However, I recently purchased the Artist Mx and Control controllers and absolutely LOVE them. I looked into other options, such as the Mackie but I preferred the size and dimansions of these surfaces, which fit nicely in front of my keyboard without eating up too much space (depth-wise).

-Gari


----------



## Mystic (Dec 3, 2014)

I use the Roland VS-700 that was designed for Sonar but a lot of people are using the controller part of it on other DAWs and seems to work well. It's very similar to the SSL Nucleus in overall style though I like the layout on the 700 better.


----------



## Dryden.Chambers (Dec 3, 2014)

Hello Eric, I am using the the Logic X Remote App from Apple for Logic X. I just got Lemur so still thinking through how to implement it best (Sptifre/Kontakt CC changes, ultraloop control, etc.). Any suggestions ? Dryden



Eric George @ Wed Dec 03 said:


> Dryden.Chambers @ Tue Dec 02 said:
> 
> 
> > I was going to grab a Avid Artist Control recently but decided to go with 2 Ipads 1) w/ Logic Remote 2) w/ Lemur.
> ...


----------



## Nathanael Iversen (Dec 3, 2014)

I think the SSL Nucleus is the best option less than $10k. It is Mackie-based so it will work with anything you own or move to DAW-wise. The big deal with the Nucleus is the fact that it can do keystroke macros. With a little bit of setup, you could fly around your most used options. It spills plugin parameters across the surface. It is very well made, and well supported.
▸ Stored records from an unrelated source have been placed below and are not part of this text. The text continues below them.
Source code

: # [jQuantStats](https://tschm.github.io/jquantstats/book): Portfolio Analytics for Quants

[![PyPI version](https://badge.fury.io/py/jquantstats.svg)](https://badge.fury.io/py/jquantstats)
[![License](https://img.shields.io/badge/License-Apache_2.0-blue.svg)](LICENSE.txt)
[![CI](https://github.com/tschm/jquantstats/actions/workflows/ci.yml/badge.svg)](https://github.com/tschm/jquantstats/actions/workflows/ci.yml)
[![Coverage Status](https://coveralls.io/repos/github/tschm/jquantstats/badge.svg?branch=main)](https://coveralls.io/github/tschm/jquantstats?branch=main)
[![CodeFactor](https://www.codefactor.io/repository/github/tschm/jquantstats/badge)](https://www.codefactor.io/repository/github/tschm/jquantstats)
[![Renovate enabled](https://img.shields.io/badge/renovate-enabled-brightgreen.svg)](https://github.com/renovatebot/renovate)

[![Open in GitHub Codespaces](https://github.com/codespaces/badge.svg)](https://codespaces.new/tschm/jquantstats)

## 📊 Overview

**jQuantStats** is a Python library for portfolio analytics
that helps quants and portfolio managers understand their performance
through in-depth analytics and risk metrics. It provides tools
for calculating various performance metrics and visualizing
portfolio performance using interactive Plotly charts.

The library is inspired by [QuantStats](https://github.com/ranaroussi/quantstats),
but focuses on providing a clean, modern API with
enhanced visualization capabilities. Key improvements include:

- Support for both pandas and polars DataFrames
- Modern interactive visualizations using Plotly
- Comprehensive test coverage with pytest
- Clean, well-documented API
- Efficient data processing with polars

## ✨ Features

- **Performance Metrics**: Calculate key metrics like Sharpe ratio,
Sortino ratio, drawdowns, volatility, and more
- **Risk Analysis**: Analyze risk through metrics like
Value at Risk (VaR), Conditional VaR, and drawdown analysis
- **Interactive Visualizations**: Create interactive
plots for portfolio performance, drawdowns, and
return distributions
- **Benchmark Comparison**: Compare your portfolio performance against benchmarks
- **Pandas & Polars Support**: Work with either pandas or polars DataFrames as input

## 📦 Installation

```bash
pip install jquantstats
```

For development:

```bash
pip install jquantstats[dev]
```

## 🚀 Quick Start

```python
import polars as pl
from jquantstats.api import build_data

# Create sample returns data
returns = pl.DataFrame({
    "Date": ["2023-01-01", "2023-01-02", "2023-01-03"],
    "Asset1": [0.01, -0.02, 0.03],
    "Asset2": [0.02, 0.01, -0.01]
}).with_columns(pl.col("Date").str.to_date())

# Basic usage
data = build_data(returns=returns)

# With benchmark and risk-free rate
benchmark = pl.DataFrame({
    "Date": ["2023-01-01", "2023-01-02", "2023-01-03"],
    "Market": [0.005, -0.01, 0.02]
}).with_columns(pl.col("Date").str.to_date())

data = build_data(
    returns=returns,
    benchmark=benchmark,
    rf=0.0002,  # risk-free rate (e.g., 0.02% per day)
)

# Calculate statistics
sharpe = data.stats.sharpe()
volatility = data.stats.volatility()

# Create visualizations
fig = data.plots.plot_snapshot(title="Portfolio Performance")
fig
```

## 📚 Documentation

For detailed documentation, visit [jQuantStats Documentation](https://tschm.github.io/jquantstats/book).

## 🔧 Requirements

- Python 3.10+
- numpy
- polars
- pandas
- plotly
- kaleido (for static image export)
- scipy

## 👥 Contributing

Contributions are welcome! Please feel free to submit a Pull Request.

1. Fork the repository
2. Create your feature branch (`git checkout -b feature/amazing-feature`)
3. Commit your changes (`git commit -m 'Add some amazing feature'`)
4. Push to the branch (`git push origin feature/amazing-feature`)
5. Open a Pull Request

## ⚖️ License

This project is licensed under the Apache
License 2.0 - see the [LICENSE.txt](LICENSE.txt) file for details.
If I had $5k for a controller, I'd buy one. Big enough to be useful. Small enough to not dominate a desk - keyboard has priority in this shop.

If I had $20-30k, I'd buy the Nuage (Cubase user here). But that is more like an Avid S6 of some variety in cost, complexity, and use case needed to justify owning it.

There are videos on YouTube showing the Nucleus working with all major DAWs so you can see what it looks like operationally.


----------



## vocalnick (Dec 6, 2014)

I used a Tascam FW1082 (combined interface & control surface) until OSXs 64-bit transition rendered it obsolete. The most recent OS I can use it with is Lion in 32 bit mode.

I've somewhat become used to not having a control surface lately, so I don't want to spend too big on a new one, but I'm eyeing off the X-touch...


----------



## jamwerks (Dec 7, 2014)

I'm surprised that Yamaha hasn't come out with an Artist-sized little cousin to the Nuage, with proprietary integration with Cubendo. I'm using a Zero SL MKII. Great for both KS & CC controlling.


----------